The Tokyo Announcement
WASHINGTON, Feb. 12, 2026 - The United States and Japan will announce a $12 billion joint production agreement for next-generation missile interceptors on Feb. 15 in Tokyo, according to two defense officials and a diplomat at NATO headquarters. The deal, which will expand an existing co-development program for the Glide Phase Interceptor, commits both governments to fund a new production line in Akita Prefecture and to upgrade radar manufacturing facilities in Tucson, Arizona, the officials said.
The announcement is scheduled for 10 a.m. local time at the Ministry of Defense headquarters in Tokyo's Shinjuku ward and will follow a bilateral meeting between U.S. Secretary of Defense Pete Hegseth and Japanese Defense Minister Gen Nakatani, the officials said. A joint statement is expected to outline a production target of 240 interceptors over the next eight years, with initial deliveries beginning in 2028.
Two defense officials said the agreement would direct $6.8 billion from the U.S. Missile Defense Agency and $5.2 billion from Japan's Ministry of Defense. The funding will be split evenly between development and procurement, with U.S. contributions drawn from the fiscal 2026 defense appropriations bill and Japan's share included in a supplemental budget request expected to pass the Diet by March.
Industrial and Economic Scope
"This is an industrial agreement as much as a military one," a diplomat at NATO headquarters said, speaking on condition of anonymity to discuss negotiations that had not been made public. "The production targets are designed to reduce dependence on single-source suppliers in East Asia and to demonstrate that allied defense manufacturing can scale quickly."
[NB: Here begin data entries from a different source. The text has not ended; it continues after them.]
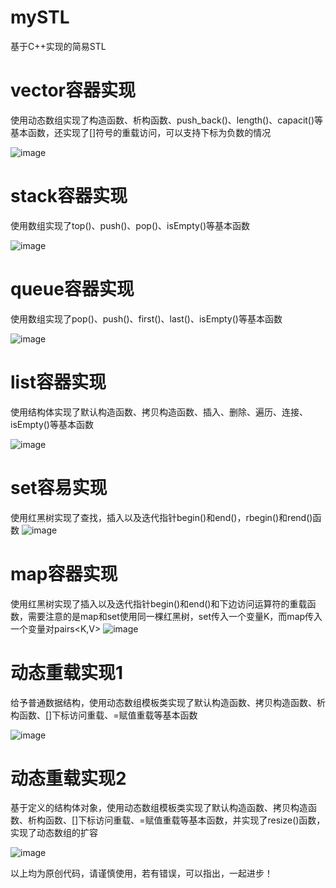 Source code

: # mySTL
基于C++实现的简易STL

# vector容器实现
使用动态数组实现了构造函数、析构函数、push_back()、length()、capacit()等基本函数，还实现了[]符号的重载访问，可以支持下标为负数的情况

![image](https://user-images.githubusercontent.com/61955866/175799499-611c5a2d-c5b8-4f3d-b2e4-1930360d206d.png)

# stack容器实现
使用数组实现了top()、push()、pop()、isEmpty()等基本函数

![image](https://user-images.githubusercontent.com/61955866/175799547-28176c44-cac5-47be-8321-57a110928fcc.png)

# queue容器实现
使用数组实现了pop()、push()、first()、last()、isEmpty()等基本函数

![image](https://user-images.githubusercontent.com/61955866/175799583-7f8748fb-dee7-4e81-b23f-9cf534005999.png)

# list容器实现
使用结构体实现了默认构造函数、拷贝构造函数、插入、删除、遍历、连接、isEmpty()等基本函数

![image](https://user-images.githubusercontent.com/61955866/175799617-50bc81e6-7ba3-4154-b8d6-71342f745d28.png)

# set容易实现
使用红黑树实现了查找，插入以及迭代指针begin()和end()，rbegin()和rend()函数
![image](https://user-images.githubusercontent.com/61955866/184599731-494fc648-56e7-4907-a80b-0a9f911bf414.png)

# map容器实现
使用红黑树实现了插入以及迭代指针begin()和end()和下边访问运算符的重载函数，需要注意的是map和set使用同一棵红黑树，set传入一个变量K，而map传入一个变量对pairs<K,V>
![image](https://user-images.githubusercontent.com/61955866/184599784-29deb76a-16d0-4963-8639-651437ce460c.png)

# 动态重载实现1
给予普通数据结构，使用动态数组模板类实现了默认构造函数、拷贝构造函数、析构函数、[]下标访问重载、=赋值重载等基本函数

![image](https://user-images.githubusercontent.com/61955866/175799651-24be2ab7-63f6-498f-bbfd-3089b2ad10be.png)

# 动态重载实现2
基于定义的结构体对象，使用动态数组模板类实现了默认构造函数、拷贝构造函数、析构函数、[]下标访问重载、=赋值重载等基本函数，并实现了resize()函数，实现了动态数组的扩容

![image](https://user-images.githubusercontent.com/61955866/175799752-6147919b-2a55-46b1-8712-c23c1ddebf1c.png)

以上均为原创代码，请谨慎使用，若有错误，可以指出，一起进步！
The Glide Phase Interceptor, currently under development by Raytheon in partnership with Mitsubishi Heavy Industries, is intended to counter hypersonic weapons during their glide phase. The program received $1.4 billion in the fiscal 2026 defense bill, up from $810 million the previous year, according to congressional budget documents.
Under the new arrangement, final assembly of the interceptor's kinetic kill vehicle will move to a Mitsubishi Heavy Industries facility in Akita Prefecture beginning in 2029, while guidance systems and solid-rocket motors will continue to be produced at Raytheon's Tucson, Arizona, campus. Two defense contractors present at a Feb. 6 briefing at the Pentagon said the deal was expected to create roughly 1,200 U.S. jobs and 900 jobs in Japan.
Strategic Context
A congressional aide on the Foreign Relations Committee said lawmakers were notified of the broad outlines of the agreement on Feb. 9. The aide, who was not authorized to speak publicly, said the State Department had submitted a preliminary congressional notification for the foreign military sale component and that a formal notification was expected within 72 hours of the Tokyo announcement.
The accelerated timeline reflects growing concern among U.S. and Japanese commanders about China's expanding hypersonic missile arsenal and North Korea's continued ballistic missile testing. A December 2025 U.S. Indo-Pacific Command assessment concluded that current missile defense architectures would face strain against a sustained salvo of hypersonic weapons, according to a defense official familiar with the report.
The deal also comes amid broader trade tensions. A diplomat at NATO headquarters said the agreement was partly intended to show that the U.S. and its allies could deepen defense industrial ties without resorting to tariffs. Japanese officials had pressed for U.S. commitments on technology transfer as part of the negotiations, the diplomat said.
What to Watch
A senior official, speaking on condition of anonymity, said the State Department was preparing talking points describing the agreement as a model for future co-production arrangements with Australia, South Korea, and the Philippines. The official said the department expected the arrangement to be raised during a planned Quad leaders meeting in New Delhi in April.
Negotiations over the financial structure were finalized during a Feb. 4 video conference between Deputy Defense Secretary Stephen Feinberg and Japanese Vice Minister of Defense Kazuhiro Suzuki, two officials said. The officials said the two sides had resolved a lingering dispute over intellectual property rights for the interceptor's seeker technology, which will remain under U.S. control while Japan receives licensed production rights.
The agreement is expected to generate indirect economic activity in both countries. A defense industry analyst who attended a Feb. 5 presentation at the Center for Strategic and International Studies said the deal would likely benefit subcontractors in Huntsville, Alabama, where the Missile Defense Agency maintains its headquarters, and in Nagasaki Prefecture, where Mitsubishi Heavy Industries operates precision machining plants.
Defense officials said the Feb. 15 announcement would be followed by a visit from a delegation of U.S. senators to Tokyo and Seoul beginning Feb. 18. The delegation, led by Sen. Roger Wicker, chairman of the Senate Armed Services Committee, is expected to review production sites and meet with Japanese defense industry executives.
The Alamo Post reported on Jan. 29 that the U.S. and Japan were nearing an expanded missile defense agreement. The Pentagon and the Japanese Ministry of Defense declined to comment.